Handcrafted in the proud tradition of anyone who’s ever said, “Nah, I don’t need a bowl, the bag IS the bowl.”


Ingredients

  • 1 family-sized bag of off-brand cheese curls (the dustier, the better)

  • 1 pack of ramen (flavor packet: “despair”)

  • 1 Slim Jim, chopped like you’re doing time

  • Hot water, preferably from a sink that screams when you turn it on

  • 1 syringe of distillate (bonus points if it looks suspiciously medical)


Prep Instructions

  1. Crush the cheese curls inside the bag like you're settling a score in Cell Block D.

  2. Break up the ramen and toss it in. No need to be delicate, this isn’t a cooking show, it’s survival.
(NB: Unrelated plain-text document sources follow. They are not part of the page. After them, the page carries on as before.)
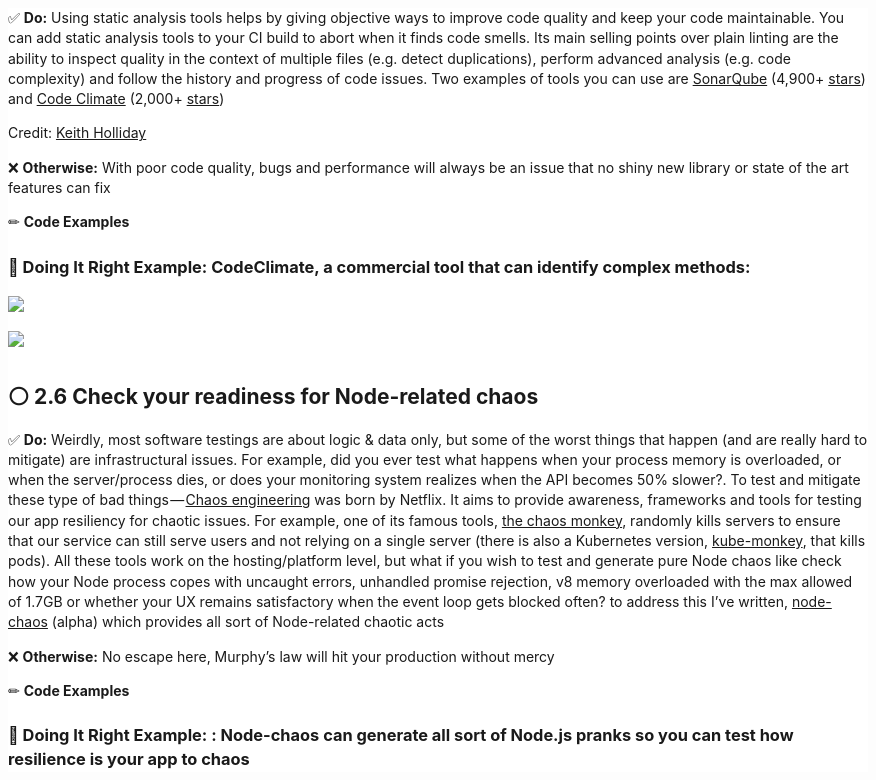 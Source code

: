 ✅ **Do:** Using static analysis tools helps by giving objective ways to improve code quality and keep your code maintainable. You can add static analysis tools to your CI build to abort when it finds code smells. Its main selling points over plain linting are the ability to inspect quality in the context of multiple files (e.g. detect duplications), perform advanced analysis (e.g. code complexity) and follow the history and progress of code issues. Two examples of tools you can use are [SonarQube](https://www.sonarqube.org/) (4,900+ [stars](https://github.com/SonarSource/sonarqube)) and [Code Climate](https://codeclimate.com/) (2,000+ [stars](https://github.com/codeclimate/codeclimate))

Credit: [](https://github.com/TheHollidayInn)[Keith Holliday](https://github.com/TheHollidayInn)

❌ **Otherwise:** With poor code quality, bugs and performance will always be an issue that no shiny new library or state of the art features can fix

✏ **Code Examples**  

### 👏 Doing It Right Example: CodeClimate, a commercial tool that can identify complex methods:

[![](https://camo.githubusercontent.com/a5b32512258db2b18df8c657dee40eaf711d78ea62e12f79cb5806d5ce74aac8/68747470733a2f2f696d672e736869656c64732e696f2f62616467652f2546302539462539342541372532304578616d706c652532307573696e67253230436f6465253230436c696d6174652d626c75652e737667)
](https://camo.githubusercontent.com/a5b32512258db2b18df8c657dee40eaf711d78ea62e12f79cb5806d5ce74aac8/68747470733a2f2f696d672e736869656c64732e696f2f62616467652f2546302539462539342541372532304578616d706c652532307573696e67253230436f6465253230436c696d6174652d626c75652e737667)

[![](https://github.com/goldbergyoni/javascript-testing-best-practices/raw/master/assets/bp-16-yoni-goldberg-quality.png)
](https://github.com/goldbergyoni/javascript-testing-best-practices/blob/master/assets/bp-16-yoni-goldberg-quality.png)

## ⚪ ️ 2.6 Check your readiness for Node-related chaos

✅ **Do:** Weirdly, most software testings are about logic & data only, but some of the worst things that happen (and are really hard to mitigate) are infrastructural issues. For example, did you ever test what happens when your process memory is overloaded, or when the server/process dies, or does your monitoring system realizes when the API becomes 50% slower?. To test and mitigate these type of bad things — [Chaos engineering](https://principlesofchaos.org/) was born by Netflix. It aims to provide awareness, frameworks and tools for testing our app resiliency for chaotic issues. For example, one of its famous tools, [the chaos monkey](https://github.com/Netflix/chaosmonkey), randomly kills servers to ensure that our service can still serve users and not relying on a single server (there is also a Kubernetes version, [kube-monkey](https://github.com/asobti/kube-monkey), that kills pods). All these tools work on the hosting/platform level, but what if you wish to test and generate pure Node chaos like check how your Node process copes with uncaught errors, unhandled promise rejection, v8 memory overloaded with the max allowed of 1.7GB or whether your UX remains satisfactory when the event loop gets blocked often? to address this I’ve written, [node-chaos](https://github.com/i0natan/node-chaos-monkey) (alpha) which provides all sort of Node-related chaotic acts  

❌ **Otherwise:** No escape here, Murphy’s law will hit your production without mercy

✏ **Code Examples**  

### 👏 Doing It Right Example: : Node-chaos can generate all sort of Node.js pranks so you can test how resilience is your app to chaos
  3. Add the Slim Jim chunks. This is your “protein,” in the same way that a Capri Sun is “hydration.”

  4. Slow pour hot water into the bag until it becomes a steaming, gluey mass of sodium and regret.

  5. Seal the bag and let it “cook” under your armpit or between two couch cushions, the traditional method.

  6. When it firms up like a sad orange brick, unroll the bag and hit it with a heavy, unapologetic line of distillate right down the top.

  7. Don’t mix it in. Let the THC ride shotgun like a contraband passenger.


Tasting Notes

  • Texture: Play-Doh that trained at a high-security facility.

  • Flavor: Hot Cheeto purgatory meets lukewarm beef stick.

  • Vibes: Court-mandated.


Chef’s Commentary

“This dish challenges the boundaries of cuisine by being technically edible.”